> TASK DETAILS
Locate and copy each line in the data that contains the word "newcommand".

> SUPPLIED MATERIAL
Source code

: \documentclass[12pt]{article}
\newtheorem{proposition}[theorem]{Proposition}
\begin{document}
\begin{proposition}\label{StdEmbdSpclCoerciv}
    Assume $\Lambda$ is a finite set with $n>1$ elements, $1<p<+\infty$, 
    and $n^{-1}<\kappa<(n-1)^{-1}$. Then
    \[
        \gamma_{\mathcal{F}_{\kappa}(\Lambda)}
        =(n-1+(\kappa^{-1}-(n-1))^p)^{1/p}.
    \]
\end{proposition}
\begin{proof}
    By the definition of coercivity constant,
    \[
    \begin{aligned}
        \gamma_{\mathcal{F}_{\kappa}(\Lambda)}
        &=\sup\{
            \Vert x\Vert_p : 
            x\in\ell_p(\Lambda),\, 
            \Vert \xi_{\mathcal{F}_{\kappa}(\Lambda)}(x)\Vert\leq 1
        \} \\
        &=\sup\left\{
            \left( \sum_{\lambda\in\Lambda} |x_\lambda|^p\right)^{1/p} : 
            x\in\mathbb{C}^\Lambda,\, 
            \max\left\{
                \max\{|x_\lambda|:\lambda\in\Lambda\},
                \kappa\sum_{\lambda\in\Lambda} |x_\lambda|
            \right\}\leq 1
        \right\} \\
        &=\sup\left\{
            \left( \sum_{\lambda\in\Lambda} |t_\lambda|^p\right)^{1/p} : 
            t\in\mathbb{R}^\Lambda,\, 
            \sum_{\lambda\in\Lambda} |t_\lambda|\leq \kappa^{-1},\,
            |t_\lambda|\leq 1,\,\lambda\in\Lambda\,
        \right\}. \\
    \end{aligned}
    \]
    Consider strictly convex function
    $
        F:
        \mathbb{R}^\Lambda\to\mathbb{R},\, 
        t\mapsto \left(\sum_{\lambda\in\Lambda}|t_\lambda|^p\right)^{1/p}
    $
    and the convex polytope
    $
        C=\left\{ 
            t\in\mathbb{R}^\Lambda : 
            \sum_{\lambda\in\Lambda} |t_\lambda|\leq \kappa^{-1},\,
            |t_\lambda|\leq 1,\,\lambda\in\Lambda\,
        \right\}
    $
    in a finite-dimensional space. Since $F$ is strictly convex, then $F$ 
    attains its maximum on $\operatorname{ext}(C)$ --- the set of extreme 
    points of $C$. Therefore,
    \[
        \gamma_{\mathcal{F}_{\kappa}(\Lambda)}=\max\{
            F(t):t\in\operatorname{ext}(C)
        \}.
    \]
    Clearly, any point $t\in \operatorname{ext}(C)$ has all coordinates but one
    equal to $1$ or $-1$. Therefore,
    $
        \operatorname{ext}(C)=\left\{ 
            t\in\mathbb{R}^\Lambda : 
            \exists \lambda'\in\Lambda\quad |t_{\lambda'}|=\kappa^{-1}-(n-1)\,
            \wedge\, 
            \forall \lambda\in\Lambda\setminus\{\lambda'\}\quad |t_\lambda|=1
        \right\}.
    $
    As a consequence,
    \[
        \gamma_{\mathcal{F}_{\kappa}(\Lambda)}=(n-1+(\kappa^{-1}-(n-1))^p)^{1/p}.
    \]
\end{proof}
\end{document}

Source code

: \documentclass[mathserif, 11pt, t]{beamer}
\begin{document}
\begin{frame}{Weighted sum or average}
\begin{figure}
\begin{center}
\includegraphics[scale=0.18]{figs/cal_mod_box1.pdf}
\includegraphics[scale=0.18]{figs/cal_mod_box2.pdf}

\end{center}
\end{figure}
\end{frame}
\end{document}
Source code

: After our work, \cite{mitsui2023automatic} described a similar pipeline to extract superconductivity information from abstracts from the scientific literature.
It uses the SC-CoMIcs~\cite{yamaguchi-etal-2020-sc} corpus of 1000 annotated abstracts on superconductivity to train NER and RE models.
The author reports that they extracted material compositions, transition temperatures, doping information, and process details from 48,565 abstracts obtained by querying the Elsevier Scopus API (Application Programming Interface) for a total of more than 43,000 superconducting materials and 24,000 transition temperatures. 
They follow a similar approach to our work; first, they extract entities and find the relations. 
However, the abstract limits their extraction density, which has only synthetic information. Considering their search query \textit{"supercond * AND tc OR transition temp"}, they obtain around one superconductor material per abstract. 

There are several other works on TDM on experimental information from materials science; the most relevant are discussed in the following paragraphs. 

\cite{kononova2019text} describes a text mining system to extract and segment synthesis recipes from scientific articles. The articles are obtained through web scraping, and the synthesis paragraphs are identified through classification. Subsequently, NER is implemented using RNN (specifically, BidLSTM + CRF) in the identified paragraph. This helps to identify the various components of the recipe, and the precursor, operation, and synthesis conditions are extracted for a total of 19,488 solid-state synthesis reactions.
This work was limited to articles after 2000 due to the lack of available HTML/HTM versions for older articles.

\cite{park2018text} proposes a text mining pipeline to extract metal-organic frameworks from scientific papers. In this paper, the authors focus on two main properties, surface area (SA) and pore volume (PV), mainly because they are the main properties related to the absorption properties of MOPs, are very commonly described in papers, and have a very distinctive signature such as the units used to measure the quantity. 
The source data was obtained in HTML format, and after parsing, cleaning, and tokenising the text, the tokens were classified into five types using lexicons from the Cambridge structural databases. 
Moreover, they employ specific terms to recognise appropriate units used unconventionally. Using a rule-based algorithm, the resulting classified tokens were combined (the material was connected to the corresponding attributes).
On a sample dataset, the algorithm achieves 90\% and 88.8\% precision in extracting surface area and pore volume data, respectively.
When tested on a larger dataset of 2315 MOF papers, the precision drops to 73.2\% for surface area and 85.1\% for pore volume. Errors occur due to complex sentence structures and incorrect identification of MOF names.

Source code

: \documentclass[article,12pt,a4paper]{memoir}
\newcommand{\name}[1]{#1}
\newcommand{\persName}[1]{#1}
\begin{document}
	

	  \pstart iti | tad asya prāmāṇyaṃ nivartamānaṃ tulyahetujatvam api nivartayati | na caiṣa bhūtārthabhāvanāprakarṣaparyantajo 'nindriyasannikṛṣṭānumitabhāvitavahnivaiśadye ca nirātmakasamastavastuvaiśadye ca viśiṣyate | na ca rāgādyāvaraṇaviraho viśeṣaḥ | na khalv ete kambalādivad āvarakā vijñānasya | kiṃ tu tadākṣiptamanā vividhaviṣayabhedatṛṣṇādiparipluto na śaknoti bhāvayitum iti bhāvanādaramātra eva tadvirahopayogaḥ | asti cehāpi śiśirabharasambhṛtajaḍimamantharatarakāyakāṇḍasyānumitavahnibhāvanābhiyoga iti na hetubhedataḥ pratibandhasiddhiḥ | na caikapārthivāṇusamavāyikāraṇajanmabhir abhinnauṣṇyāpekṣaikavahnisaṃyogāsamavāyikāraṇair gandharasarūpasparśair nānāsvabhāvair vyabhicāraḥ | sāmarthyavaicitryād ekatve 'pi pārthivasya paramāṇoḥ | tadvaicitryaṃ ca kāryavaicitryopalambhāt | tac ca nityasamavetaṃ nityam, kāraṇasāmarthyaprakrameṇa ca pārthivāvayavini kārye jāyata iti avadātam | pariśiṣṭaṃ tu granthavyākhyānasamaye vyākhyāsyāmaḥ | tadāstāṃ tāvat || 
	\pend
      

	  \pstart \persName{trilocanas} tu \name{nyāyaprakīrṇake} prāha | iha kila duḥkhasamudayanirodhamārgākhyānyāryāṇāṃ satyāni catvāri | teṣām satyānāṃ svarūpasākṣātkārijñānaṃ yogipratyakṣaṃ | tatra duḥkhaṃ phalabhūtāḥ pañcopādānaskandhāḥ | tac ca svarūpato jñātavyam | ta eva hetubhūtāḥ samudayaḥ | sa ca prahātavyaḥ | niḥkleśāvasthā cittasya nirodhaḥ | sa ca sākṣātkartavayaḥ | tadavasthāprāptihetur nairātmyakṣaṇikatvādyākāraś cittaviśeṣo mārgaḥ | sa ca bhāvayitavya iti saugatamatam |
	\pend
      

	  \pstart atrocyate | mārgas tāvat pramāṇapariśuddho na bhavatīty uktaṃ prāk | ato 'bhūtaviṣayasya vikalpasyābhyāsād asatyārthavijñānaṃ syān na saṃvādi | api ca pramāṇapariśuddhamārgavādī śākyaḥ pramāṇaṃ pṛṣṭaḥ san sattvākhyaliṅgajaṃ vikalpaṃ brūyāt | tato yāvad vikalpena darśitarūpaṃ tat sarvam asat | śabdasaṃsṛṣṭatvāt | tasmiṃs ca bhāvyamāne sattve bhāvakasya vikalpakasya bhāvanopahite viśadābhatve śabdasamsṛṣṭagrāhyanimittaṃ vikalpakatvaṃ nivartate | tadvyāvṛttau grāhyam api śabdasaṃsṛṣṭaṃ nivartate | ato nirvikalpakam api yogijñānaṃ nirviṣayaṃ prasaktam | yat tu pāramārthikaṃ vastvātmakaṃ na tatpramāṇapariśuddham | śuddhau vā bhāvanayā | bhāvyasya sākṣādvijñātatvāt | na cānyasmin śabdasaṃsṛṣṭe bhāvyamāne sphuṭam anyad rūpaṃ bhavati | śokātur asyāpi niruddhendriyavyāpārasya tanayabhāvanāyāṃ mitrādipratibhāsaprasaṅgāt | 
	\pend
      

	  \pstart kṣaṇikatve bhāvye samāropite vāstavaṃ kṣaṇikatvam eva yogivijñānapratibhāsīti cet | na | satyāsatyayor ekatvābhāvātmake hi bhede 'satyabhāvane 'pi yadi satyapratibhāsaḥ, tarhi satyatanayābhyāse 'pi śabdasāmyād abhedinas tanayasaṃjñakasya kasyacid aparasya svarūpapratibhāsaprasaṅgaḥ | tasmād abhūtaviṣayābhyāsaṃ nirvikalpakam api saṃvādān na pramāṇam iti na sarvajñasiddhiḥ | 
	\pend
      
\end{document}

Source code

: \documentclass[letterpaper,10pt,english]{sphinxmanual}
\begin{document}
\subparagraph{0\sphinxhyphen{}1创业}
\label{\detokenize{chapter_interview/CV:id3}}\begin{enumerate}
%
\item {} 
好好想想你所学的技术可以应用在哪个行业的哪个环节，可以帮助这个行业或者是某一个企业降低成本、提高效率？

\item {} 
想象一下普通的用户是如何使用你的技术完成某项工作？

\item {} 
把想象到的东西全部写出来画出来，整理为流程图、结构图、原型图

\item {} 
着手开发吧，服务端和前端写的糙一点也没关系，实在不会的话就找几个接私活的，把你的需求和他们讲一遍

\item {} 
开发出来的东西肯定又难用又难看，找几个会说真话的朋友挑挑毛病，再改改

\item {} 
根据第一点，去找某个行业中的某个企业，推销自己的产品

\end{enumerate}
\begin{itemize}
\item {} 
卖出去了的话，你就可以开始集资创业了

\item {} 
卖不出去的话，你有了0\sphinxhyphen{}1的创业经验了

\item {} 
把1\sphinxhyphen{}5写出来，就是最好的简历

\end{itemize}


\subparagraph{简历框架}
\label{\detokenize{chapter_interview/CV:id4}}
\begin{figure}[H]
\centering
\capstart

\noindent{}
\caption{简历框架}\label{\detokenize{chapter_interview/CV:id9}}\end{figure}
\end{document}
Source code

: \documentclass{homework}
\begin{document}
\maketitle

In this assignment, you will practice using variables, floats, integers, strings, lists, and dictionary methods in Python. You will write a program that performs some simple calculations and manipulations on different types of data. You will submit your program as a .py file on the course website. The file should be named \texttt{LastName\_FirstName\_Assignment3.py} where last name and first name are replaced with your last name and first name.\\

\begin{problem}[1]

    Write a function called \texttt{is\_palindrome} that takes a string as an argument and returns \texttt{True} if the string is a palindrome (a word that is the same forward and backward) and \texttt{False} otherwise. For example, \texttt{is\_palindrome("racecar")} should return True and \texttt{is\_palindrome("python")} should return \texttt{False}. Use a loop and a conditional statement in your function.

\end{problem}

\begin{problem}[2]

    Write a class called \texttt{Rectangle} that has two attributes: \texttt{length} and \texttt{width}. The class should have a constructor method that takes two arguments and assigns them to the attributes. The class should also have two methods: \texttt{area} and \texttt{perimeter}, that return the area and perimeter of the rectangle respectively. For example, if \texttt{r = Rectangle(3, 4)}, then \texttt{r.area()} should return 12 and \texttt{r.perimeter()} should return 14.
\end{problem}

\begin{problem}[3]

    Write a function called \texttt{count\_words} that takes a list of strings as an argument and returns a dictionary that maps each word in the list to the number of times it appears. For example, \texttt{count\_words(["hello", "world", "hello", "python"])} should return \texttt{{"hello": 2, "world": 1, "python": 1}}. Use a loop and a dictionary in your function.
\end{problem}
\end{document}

> EXERCISE RESPONSE
\newcommand{\name}[1]{#1}
\newcommand{\persName}[1]{#1}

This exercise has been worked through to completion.